For example, sending someone an email with this link:
http:// www.yahoo.com/junk/nonsense;0200.0xfe.0x37.0xbf/malicious_file/
will result in the Yahoo! link (www.yahoo.com/junk/nonsense) being ignored because even though it is legitimate (ie, properly formed) no such page exists. But the second link (0200.0xfe.0x37.0xbf/malicious_file/) presumably exists* and the user will be directed to the malicious_file page; whereupon one's corporate IT manager will get a report and one will likely get a pink slip.

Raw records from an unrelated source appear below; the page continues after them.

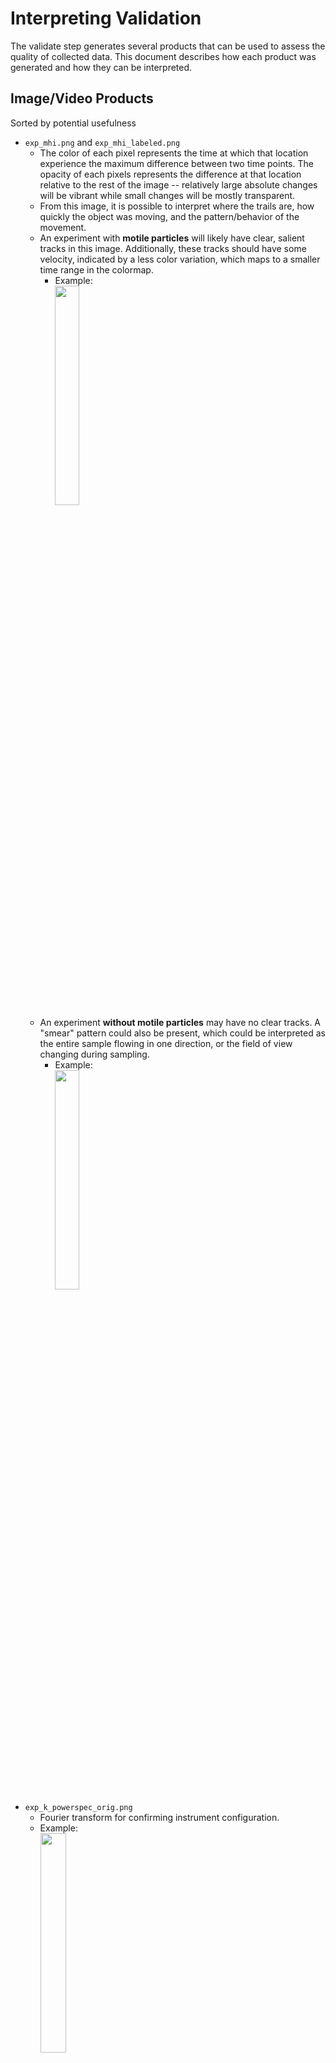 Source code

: # Interpreting Validation

The validate step generates several products that can be used to assess the
quality of collected data. This document describes how each product was
generated and how they can be interpreted.

## Image/Video Products

Sorted by potential usefulness

* `exp_mhi.png` and `exp_mhi_labeled.png`
    * The color of each pixel represents the time at which that location
      experience the maximum difference between two time points. The opacity
      of each pixels represents the difference at that location relative to
      the rest of the image -- relatively large absolute changes will be
      vibrant while small changes will be mostly transparent.
    * From this image, it is possible to interpret where the trails are,
      how quickly the object was moving, and the pattern/behavior of the movement.
    * An experiment with **motile particles** will likely have clear, salient
      tracks in this image.
      Additionally, these tracks should have some velocity, indicated by a less
      color variation, which maps to a smaller time range in the colormap.
        * Example:\
          <img src="examples/2019_11_12_09_26_26_655_medium_motile_DHM_No_mhi_labeled.png" width="30%">
    * An experiment **without motile particles** may have no clear tracks.
      A "smear" pattern could also
      be present, which could be interpreted as the entire sample flowing in
      one direction, or the field of view changing during sampling.
        * Example:\
          <img src="examples/2019_10_17_10_43_56_920_empty_empty_DHM_nan_mhi_labeled.png" width="30%">
* `exp_k_powerspec_orig.png`
    * Fourier transform for confirming instrument configuration.
    * Example:\
      <img src="examples/2019_11_12_09_26_26_655_medium_motile_DHM_No_k_powerspec_orig.png" width="30%">
* `exp_first_image.png`
    * The first hologram of the sequence. Any obvious issues,
      such as exposure or artifacts, can be quickly diagnosed.
    * Example:\
      <img src="examples/2019_11_12_09_26_26_655_medium_motile_DHM_No_first_image.png" width="30%">
* `exp_median_image.tif`
    * The median image of the hologram of the sequence used to calculate
      baseline subtracted images.
      Useful for visualizing the background noise.
    * Example:\
      <img src="examples/2019_11_12_09_26_26_655_medium_motile_DHM_No_median_image.tif" width="30%">
* `exp_first_hist.png`
    * A pixel histogram of the first hologram of the sequence.
      Useful for checking under or over-exposure.
    * Example:\
      <img src="examples/2019_11_12_09_26_26_655_medium_motile_DHM_No_first_hist.png" width="30%">
* `exp_density_first_image_stdevs.png`
    * An estimate of an experiment's particle density using standard deviation
      over image blocks. If the standard deviation in a particular block exceeds
      the threshold (set in config), then that block is considered dense.
      Useful for checking how dense/crowded an experiment is.
    * Example:\
      <img src="examples/2019_11_12_09_26_26_655_medium_motile_DHM_No_density_first_image_stdevs.png" width="30%">
* `exp_density_first_image_viz.gif`
    * An animation showing which blocks of an experiment's first image are
      considered dense.
      Useful for checking how dense/crowded an experiment is and setting an
      appropriate density threshold in the config.
    * Example:\
      <img src="examples/2019_11_12_09_26_26_655_medium_motile_DHM_No_density_first_image_viz.gif" width="30%">
* `exp_base_movie.mp4` and `exp_base_movie.gif`
    * A video of the baseline-subtracted frames
      (currently, the baseline is computed as the median image
      across the dataset). This noise removal makes
      it much easier to identify and track moving targets.
    * Example:\
      <img src="examples/2019_11_12_09_26_26_655_medium_motile_DHM_No_base_movie.gif" width="30%">
* `exp_diff_movie.mp4` and `exp_diff_movie.gif`
    * A video of the absolute difference between the current frame and the
      previous frame in the sequence. Any objects that have moved between the
      two frames are highlighted with a parentheses-like pattern `()` that
      results from the absolute difference of two offset circles.
    * Example:\
      <img src="examples/2019_11_12_09_26_26_655_medium_motile_DHM_No_diff_movie.gif" width="30%">
* `exp_trail_movie.mp4` and `exp_trail_movie.gif`
    * A "trail" video of the difference movie above. Each frame contains the
      maximum pixel value from the last 5 difference frames, including the current
      frame. This has the effect of generating a "trail" for each object, as each
      frame shows the object's current position as well as the last 4 positions.
      The length of the trail may change with configuration, but the default
      is currently 5.
    * This video may be easier to label than the other products, as the trail
      provides a point of comparison.
    * Example:\
      <img src="examples/2019_11_12_09_26_26_655_medium_motile_DHM_No_trail_movie.gif" width="30%">
* `exp_orig_movie.mp4` and `exp_orig_movie.gif`
    * A video of the original captured frames. While this video is
      provided as reference, more processed products may be easier for diagnosis.
    * Example:\
      <img src="examples/2019_11_12_09_26_26_655_medium_motile_DHM_No_orig_movie.gif" width="30%">

## Metric/Plot Products

* `exp_timestats_duplicate_frames.png`
    * This is a binary plot that plots `TRUE` if a frame is identical to the
      previous one.
    * A **good** experiment will only plot `FALSE` throughout the sequence.
        * Example:\
          <img src="examples/2019_11_12_09_26_26_655_medium_motile_DHM_No_timestats_duplicate_frames.png" width="30%">
    * A **bad** experiment will have a `TRUE` value somewhere in the sequence.
* `exp_timestats_intensity.csv` and `exp_timestats_intensity.png`
    * This plot reports the per-image intensity throughout the sequence.
    * A **good** experiment will have a consistent plot with no major spikes or
      variations. The value itself is less informative, but thresholds have been
      set based on previously processed experiments. These are shown as red, dashed
      lines.
        * Example:\
          <img src="examples/2019_11_12_09_26_26_655_medium_motile_DHM_No_timestats_intensity.png" width="30%">
    * A **bad** experiment may exceed the thresholds. Even if it does not, it
      may still have visible spikes or large variations that still indicate that
      the experiment has data quality issues.
        * Example:\
          <img src="examples/2019_11_12_09_25_40_100_medium_motile_DHM_No_timestats_intensity.png" width="30%">
* `exp_timestats_pixeldiff.csv` and `exp_timestats_pixeldiff.png`
    * This plot reports the per-image intensity difference throughout the sequence.
    * A **good** experiment will have a plot that does not cross the set thresholds,
      shown as red, dashed lines. The thresholds were set based on previously
      processed experiments, and experiments that passed these thresholds were shown
      to have data quality issues. Some variance is expected.
        * Example:\
          <img src="examples/2019_11_12_09_26_26_655_medium_motile_DHM_No_timestats_pixeldiff.png" width="30%">
    * A **bad** experiment will have a plot that consistently exceeds the set
      thresholds or spikes past the thresholds. Consistently exceeding the thresholds
      may indicate that there are traveling waves, or that the subject of the experiment
      is too dense. Spiking past the thresholds may indicate a sudden change, such
      as a focal change or a shaken/moved stage.
        * Example:\
          <img src="examples/2019_10_15_12_37_59_252_sparse_non-motile_DHM_nan_timestats_pixeldiff.png" width="30%">
* `exp_timestats_density.csv` and `exp_timestats_density.png`
    * This plot reports an estimate of the per-image particle density throughout
      the sequence.
    * A **good** experiment will have a plot that does not cross the set thresholds,
      shown as red, dashed lines. The thresholds were set based on previously
      processed experiments. Some variance is expected.
        * Example:\
          <img src="examples/2019_11_12_11_18_03_647_very-dense_motile_DHM_No_timestats_density.png" width="30%">
    * A **bad** experiment will have a plot that consistently exceeds the set
      threshold. Consistently exceeding the threshold usually indicates that many
      particles are present and are likely to overlap. This may cause the tracker
      performance to suffer.
        * Example:\
          <img src="examples/2019_11_12_09_26_26_655_medium_motile_DHM_No_timestats_density.png" width="30%">
* `exp_processing_output.txt`
    * There are two values here that are especially useful as a sanity check:
    * `Loading errors` will indicate if there are any corrupt hologram images.
      Corrupt images in invalid .tif formats have been seen before.
      In addition to a frame count, a log will be printed indicating which images
      were corrupt:
      ```
      Bad image name:~/00207_holo.tif, index:6
      ```
    * `Repeated hologram images` will indicate if there are any hologram images
      that are identical to the previous frame. Such frames due to data collection
      issues have been seen before.
      In addition to a frame count, a log will be printed indicating which images
      were identical to the previous:
      ```
      Duplicate images name:207, index:~/00208_holo.tif
      ```
    * The per-image statistics are useful as a snapshot, but more detailed
      products exist to visualize these statistics.

## Notes
* `docs/presentations/Thresholds_Jake_07202020.pptx` contains more information
  on how the initial thresholds for intensity and differences were set (used in
  metric/plot products).
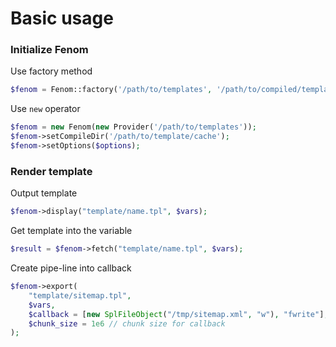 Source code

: Basic usage
===========

### Initialize Fenom

Use factory method
```php
$fenom = Fenom::factory('/path/to/templates', '/path/to/compiled/template', $options);
```

Use `new` operator
```php
$fenom = new Fenom(new Provider('/path/to/templates'));
$fenom->setCompileDir('/path/to/template/cache');
$fenom->setOptions($options);
```

### Render template

Output template
```php
$fenom->display("template/name.tpl", $vars);
```

Get template into the variable
```php
$result = $fenom->fetch("template/name.tpl", $vars);
```

Create pipe-line into callback
```php
$fenom->export(
    "template/sitemap.tpl",
    $vars,
    $callback = [new SplFileObject("/tmp/sitemap.xml", "w"), "fwrite"], // pipe to file /tmp/sitemap.xml
    $chunk_size = 1e6 // chunk size for callback
);
```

And before all the nay-sayers get their dander up, this is exactly how the new Facebook phishing problem works. The names have been changed to protect the guilty as usual.
*No such page actually exists to my knowledge. The link shown is for purposes of this discussion only.
是的,分号在 URL 中有效。 但是,如果您从相对非结构化的散文中提取它们,则可以安全地假设 URL 末尾的分号表示句子标点符号。 这同样适用于其他句子标点字符,如句号、问号、引号等。
如果您只对具有显式
http[s]
协议的 URL 感兴趣,并且您的正则表达式风格支持lookbehinds ,这个正则表达式应该足够了:https?://[\w!#$%&'()*+,./:;=?@\[\]-]+(?
在协议之后,它只是匹配 URL 中可能有效的一个或多个字符,根本不用担心结构。但随后它会退回尽可能多的位置根据需要,直到最后一个字符不是句子标点符号。
Yes, semicolons are valid in URLs. However, if you're plucking them from relatively unstructured prose, it's probably safe to assume a semicolon at the end of a URL is meant as sentence punctuation. The same goes for other sentence-punctuation characters like periods, question marks, quotes, etc..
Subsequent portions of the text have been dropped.